Zoe shuddered. She drew nearer to the window. She stood concealed from observation by the curtain of fine network which hung over the aperture, to exclude the annoying insects of the climate.

"And you too!" continued Cethegus, turning fiercely on his accomplice; "you to take his part against me!—you, who proposed the scheme yourself!"

"My dear Caius Cethegus, you will not understand me. I proposed the scheme; and I will join in executing it. But policy is as necessary to our plans as boldness. I did not wish to startle Caesar—to lose his co-operation—perhaps to send him off with an information against us to Cicero and Catulus. He was so indignant at your suggestion that all my dissimulation was scarcely sufficient to prevent a total rupture."

"Indignant! The Gods confound him!—He prated about humanity, and generosity, and moderation. By Hercules, I have not heard such a lecture since I was with Xenochares at Rhodes."

"Caesar is made up of inconsistencies.
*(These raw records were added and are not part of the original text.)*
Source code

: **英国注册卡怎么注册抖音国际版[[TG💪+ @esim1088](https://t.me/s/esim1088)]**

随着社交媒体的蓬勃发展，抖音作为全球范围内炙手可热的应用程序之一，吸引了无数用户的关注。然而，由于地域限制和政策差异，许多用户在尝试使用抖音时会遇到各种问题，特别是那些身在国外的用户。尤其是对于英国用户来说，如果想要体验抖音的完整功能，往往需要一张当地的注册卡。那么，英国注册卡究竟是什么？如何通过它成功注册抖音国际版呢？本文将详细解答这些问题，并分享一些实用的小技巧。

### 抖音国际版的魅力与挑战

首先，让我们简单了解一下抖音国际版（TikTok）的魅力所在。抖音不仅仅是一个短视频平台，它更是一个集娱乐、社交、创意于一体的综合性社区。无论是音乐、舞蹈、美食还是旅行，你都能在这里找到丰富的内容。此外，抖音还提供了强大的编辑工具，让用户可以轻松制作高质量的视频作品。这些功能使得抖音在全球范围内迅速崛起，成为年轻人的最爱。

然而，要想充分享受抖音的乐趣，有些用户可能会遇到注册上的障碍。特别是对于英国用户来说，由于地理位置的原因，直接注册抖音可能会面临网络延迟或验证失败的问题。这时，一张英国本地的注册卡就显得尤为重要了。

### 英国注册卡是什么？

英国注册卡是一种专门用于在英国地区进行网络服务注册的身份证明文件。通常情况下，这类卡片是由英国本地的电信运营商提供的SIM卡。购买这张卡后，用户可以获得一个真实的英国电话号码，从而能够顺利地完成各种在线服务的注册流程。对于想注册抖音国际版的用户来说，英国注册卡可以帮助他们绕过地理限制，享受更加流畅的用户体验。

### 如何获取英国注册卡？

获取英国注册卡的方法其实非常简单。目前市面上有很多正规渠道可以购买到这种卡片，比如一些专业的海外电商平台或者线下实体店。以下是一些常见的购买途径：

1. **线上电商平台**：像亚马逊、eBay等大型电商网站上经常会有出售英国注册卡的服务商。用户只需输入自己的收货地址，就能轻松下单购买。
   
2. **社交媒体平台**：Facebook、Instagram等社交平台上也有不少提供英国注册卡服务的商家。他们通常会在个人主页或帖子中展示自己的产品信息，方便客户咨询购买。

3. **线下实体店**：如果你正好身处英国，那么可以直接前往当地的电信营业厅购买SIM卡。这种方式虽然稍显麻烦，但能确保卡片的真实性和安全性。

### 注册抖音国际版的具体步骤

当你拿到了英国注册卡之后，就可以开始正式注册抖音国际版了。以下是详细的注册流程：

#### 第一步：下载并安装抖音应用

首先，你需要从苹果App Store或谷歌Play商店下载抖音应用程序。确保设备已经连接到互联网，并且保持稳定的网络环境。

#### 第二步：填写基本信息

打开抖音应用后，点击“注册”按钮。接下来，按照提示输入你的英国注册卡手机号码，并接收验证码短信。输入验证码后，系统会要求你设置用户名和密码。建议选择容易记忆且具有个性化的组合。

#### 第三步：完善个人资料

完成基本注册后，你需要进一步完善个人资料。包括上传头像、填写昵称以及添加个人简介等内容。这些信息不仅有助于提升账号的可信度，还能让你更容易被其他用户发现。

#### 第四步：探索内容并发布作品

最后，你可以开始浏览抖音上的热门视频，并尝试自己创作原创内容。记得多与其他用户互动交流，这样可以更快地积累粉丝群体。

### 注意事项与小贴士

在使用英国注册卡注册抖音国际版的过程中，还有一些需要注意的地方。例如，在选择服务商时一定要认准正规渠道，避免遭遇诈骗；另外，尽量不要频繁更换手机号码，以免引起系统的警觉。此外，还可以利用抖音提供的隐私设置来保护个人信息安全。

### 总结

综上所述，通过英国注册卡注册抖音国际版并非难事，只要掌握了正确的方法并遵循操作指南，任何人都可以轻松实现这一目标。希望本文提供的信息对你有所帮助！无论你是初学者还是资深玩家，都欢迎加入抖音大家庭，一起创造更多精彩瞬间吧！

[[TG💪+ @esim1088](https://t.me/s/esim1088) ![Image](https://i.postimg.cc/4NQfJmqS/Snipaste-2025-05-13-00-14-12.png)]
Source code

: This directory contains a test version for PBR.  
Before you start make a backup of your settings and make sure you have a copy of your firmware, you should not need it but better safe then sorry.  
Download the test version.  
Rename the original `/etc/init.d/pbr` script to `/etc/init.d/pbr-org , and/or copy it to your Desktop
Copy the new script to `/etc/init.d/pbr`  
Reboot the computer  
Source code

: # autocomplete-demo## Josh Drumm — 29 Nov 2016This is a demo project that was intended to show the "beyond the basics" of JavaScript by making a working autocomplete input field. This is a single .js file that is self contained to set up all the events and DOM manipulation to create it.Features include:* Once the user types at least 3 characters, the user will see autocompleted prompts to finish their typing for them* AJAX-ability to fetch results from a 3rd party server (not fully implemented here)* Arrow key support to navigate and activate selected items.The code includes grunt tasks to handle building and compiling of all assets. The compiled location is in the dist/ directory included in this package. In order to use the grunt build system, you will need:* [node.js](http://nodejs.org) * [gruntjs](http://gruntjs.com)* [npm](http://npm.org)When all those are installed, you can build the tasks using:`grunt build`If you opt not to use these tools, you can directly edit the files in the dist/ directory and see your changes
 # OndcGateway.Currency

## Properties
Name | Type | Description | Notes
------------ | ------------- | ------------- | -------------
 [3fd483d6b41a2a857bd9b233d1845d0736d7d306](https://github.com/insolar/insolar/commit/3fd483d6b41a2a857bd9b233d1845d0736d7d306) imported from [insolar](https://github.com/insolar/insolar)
He has boundless ambition, unquestioned courage, admirable sagacity. Yet I have frequently observed in him a womanish weakness at the sight of pain. I remember that once one of his slaves was taken ill while carrying his litter. He alighted, put the fellow in his place and walked home in a fall of snow. I wonder that you could be so ill-advised as to talk to him of massacre, and pillage, and conflagration. You might have foreseen that such propositions would disgust a man of his temper."